#### The input:
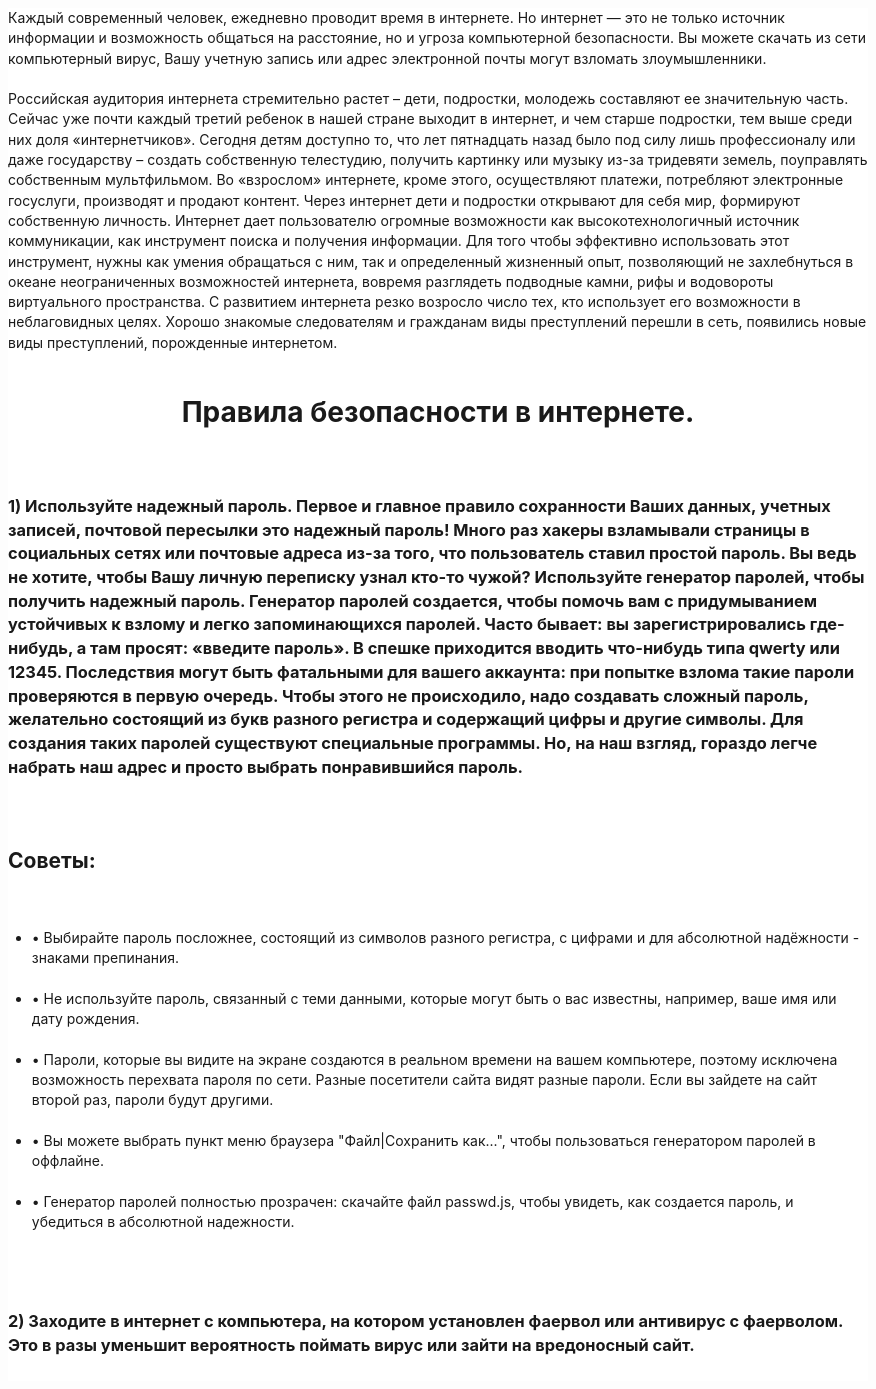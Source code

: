   </ul>
</nav>
  <script src='https://unpkg.com/feather-icons'></script>
    <script id="rendered-js" >
    feather.replace();
    </script> 
        <p>Каждый современный человек, ежедневно проводит время в интернете. Но интернет — это не только источник информации и возможность общаться на расстояние, но и угроза компьютерной безопасности. Вы можете скачать из сети компьютерный вирус, Вашу учетную запись или адрес электронной почты могут взломать злоумышленники.<br>
        <br>
        Российская аудитория интернета стремительно растет – дети, подростки, молодежь составляют ее значительную часть. Сейчас уже почти каждый третий ребенок в нашей стране выходит в интернет, и чем старше подростки, тем выше среди них доля «интернетчиков». Сегодня детям доступно то, что лет пятнадцать назад было под силу лишь профессионалу или даже государству – создать собственную телестудию, получить картинку или музыку из-за тридевяти земель, поуправлять собственным мультфильмом. Во «взрослом» интернете, кроме этого, осуществляют платежи, потребляют электронные госуслуги, производят и продают контент. Через интернет дети и подростки открывают для себя мир, формируют собственную личность. Интернет дает пользователю огромные возможности как высокотехнологичный источник коммуникации, как инструмент поиска и получения информации. Для того чтобы эффективно использовать этот инструмент, нужны как умения обращаться с ним, так и определенный жизненный опыт, позволяющий не захлебнуться в океане неограниченных возможностей интернета, вовремя разглядеть подводные камни, рифы и водовороты виртуального пространства. С развитием интернета резко возросло число тех, кто использует его возможности в неблаговидных целях. Хорошо знакомые следователям и гражданам виды преступлений перешли в сеть, появились новые виды преступлений, порожденные интернетом. </p>
        <center>
        <h1 class="h1">Правила безопасности в интернете.</h1> <br>
        </center>
        <h3>1) Используйте надежный пароль. Первое и главное правило сохранности Ваших данных, учетных записей, почтовой пересылки это надежный пароль! Много раз хакеры взламывали страницы в социальных сетях или почтовые адреса из-за того, что пользователь ставил простой пароль. Вы ведь не хотите, чтобы Вашу личную переписку узнал кто-то чужой? Используйте генератор паролей, чтобы получить надежный пароль.
        Генератор паролей создается, чтобы помочь вам с придумыванием устойчивых к взлому и легко запоминающихся паролей.
        Часто бывает: вы зарегистрировались где-нибудь, а там просят: «введите пароль». В спешке приходится вводить что-нибудь типа qwerty или 12345. Последствия могут быть фатальными для вашего аккаунта: при попытке взлома такие пароли проверяются в первую очередь. Чтобы этого не происходило, надо создавать сложный пароль, желательно состоящий из букв разного регистра и содержащий цифры и другие символы.
        Для создания таких паролей существуют специальные программы. Но, на наш взгляд, гораздо легче набрать наш адрес и просто выбрать понравившийся пароль.</h3> <br>
        <h2 class="h2">Советы:</h2> <br>
              <ul>
                <li>   •  Выбирайте пароль посложнее, состоящий из символов разного регистра, с цифрами и для абсолютной надёжности - знаками препинания.</li> 
                <br>
                <li>   •  Не используйте пароль, связанный с теми данными, которые могут быть о вас известны, например, ваше имя или дату рождения.</li> 
                <br>
                <li>   •  Пароли, которые вы видите на экране создаются в реальном времени на вашем компьютере, поэтому исключена возможность перехвата пароля по  сети. Разные посетители сайта видят разные пароли. Если вы зайдете на сайт второй раз, пароли будут другими.</li> 
                <br>
                <li>   •  Вы можете выбрать пункт меню браузера "Файл|Сохранить как...", чтобы пользоваться генератором паролей в оффлайне.</li> 
                <br>
                <li>   •  Генератор паролей полностью прозрачен: скачайте файл passwd.js, чтобы увидеть, как создается пароль, и убедиться в абсолютной надежности.</li> 
            </ul>
            </div> <br> <br>
        <h3>2) Заходите в интернет с компьютера, на котором установлен фаервол или антивирус с фаерволом. Это в разы уменьшит вероятность поймать вирус или зайти на вредоносный сайт.<br>
        <br>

#### Description of the task:
Print each record exactly as it stands, leaving the images out.

#### Output below:
Source code

:   </ul>
</nav>
  <script src='https://unpkg.com/feather-icons'></script>
    <script id="rendered-js" >
    feather.replace();
    </script> 
        <p>Каждый современный человек, ежедневно проводит время в интернете. Но интернет — это не только источник информации и возможность общаться на расстояние, но и угроза компьютерной безопасности. Вы можете скачать из сети компьютерный вирус, Вашу учетную запись или адрес электронной почты могут взломать злоумышленники.<br>
        <br>
        Российская аудитория интернета стремительно растет – дети, подростки, молодежь составляют ее значительную часть. Сейчас уже почти каждый третий ребенок в нашей стране выходит в интернет, и чем старше подростки, тем выше среди них доля «интернетчиков». Сегодня детям доступно то, что лет пятнадцать назад было под силу лишь профессионалу или даже государству – создать собственную телестудию, получить картинку или музыку из-за тридевяти земель, поуправлять собственным мультфильмом. Во «взрослом» интернете, кроме этого, осуществляют платежи, потребляют электронные госуслуги, производят и продают контент. Через интернет дети и подростки открывают для себя мир, формируют собственную личность. Интернет дает пользователю огромные возможности как высокотехнологичный источник коммуникации, как инструмент поиска и получения информации. Для того чтобы эффективно использовать этот инструмент, нужны как умения обращаться с ним, так и определенный жизненный опыт, позволяющий не захлебнуться в океане неограниченных возможностей интернета, вовремя разглядеть подводные камни, рифы и водовороты виртуального пространства. С развитием интернета резко возросло число тех, кто использует его возможности в неблаговидных целях. Хорошо знакомые следователям и гражданам виды преступлений перешли в сеть, появились новые виды преступлений, порожденные интернетом. </p>
        <center>
        <h1 class="h1">Правила безопасности в интернете.</h1> <br>
        </center>
        <h3>1) Используйте надежный пароль. Первое и главное правило сохранности Ваших данных, учетных записей, почтовой пересылки это надежный пароль! Много раз хакеры взламывали страницы в социальных сетях или почтовые адреса из-за того, что пользователь ставил простой пароль. Вы ведь не хотите, чтобы Вашу личную переписку узнал кто-то чужой? Используйте генератор паролей, чтобы получить надежный пароль.
        Генератор паролей создается, чтобы помочь вам с придумыванием устойчивых к взлому и легко запоминающихся паролей.
        Часто бывает: вы зарегистрировались где-нибудь, а там просят: «введите пароль». В спешке приходится вводить что-нибудь типа qwerty или 12345. Последствия могут быть фатальными для вашего аккаунта: при попытке взлома такие пароли проверяются в первую очередь. Чтобы этого не происходило, надо создавать сложный пароль, желательно состоящий из букв разного регистра и содержащий цифры и другие символы.
        Для создания таких паролей существуют специальные программы. Но, на наш взгляд, гораздо легче набрать наш адрес и просто выбрать понравившийся пароль.</h3> <br>
        <h2 class="h2">Советы:</h2> <br>
              <ul>
                <li>   •  Выбирайте пароль посложнее, состоящий из символов разного регистра, с цифрами и для абсолютной надёжности - знаками препинания.</li> 
                <br>
                <li>   •  Не используйте пароль, связанный с теми данными, которые могут быть о вас известны, например, ваше имя или дату рождения.</li> 
                <br>
                <li>   •  Пароли, которые вы видите на экране создаются в реальном времени на вашем компьютере, поэтому исключена возможность перехвата пароля по  сети. Разные посетители сайта видят разные пароли. Если вы зайдете на сайт второй раз, пароли будут другими.</li> 
                <br>
                <li>   •  Вы можете выбрать пункт меню браузера "Файл|Сохранить как...", чтобы пользоваться генератором паролей в оффлайне.</li> 
                <br>
                <li>   •  Генератор паролей полностью прозрачен: скачайте файл passwd.js, чтобы увидеть, как создается пароль, и убедиться в абсолютной надежности.</li> 
            </ul>
            </div> <br> <br>
        <h3>2) Заходите в интернет с компьютера, на котором установлен фаервол или антивирус с фаерволом. Это в разы уменьшит вероятность поймать вирус или зайти на вредоносный сайт.<br>
        <br>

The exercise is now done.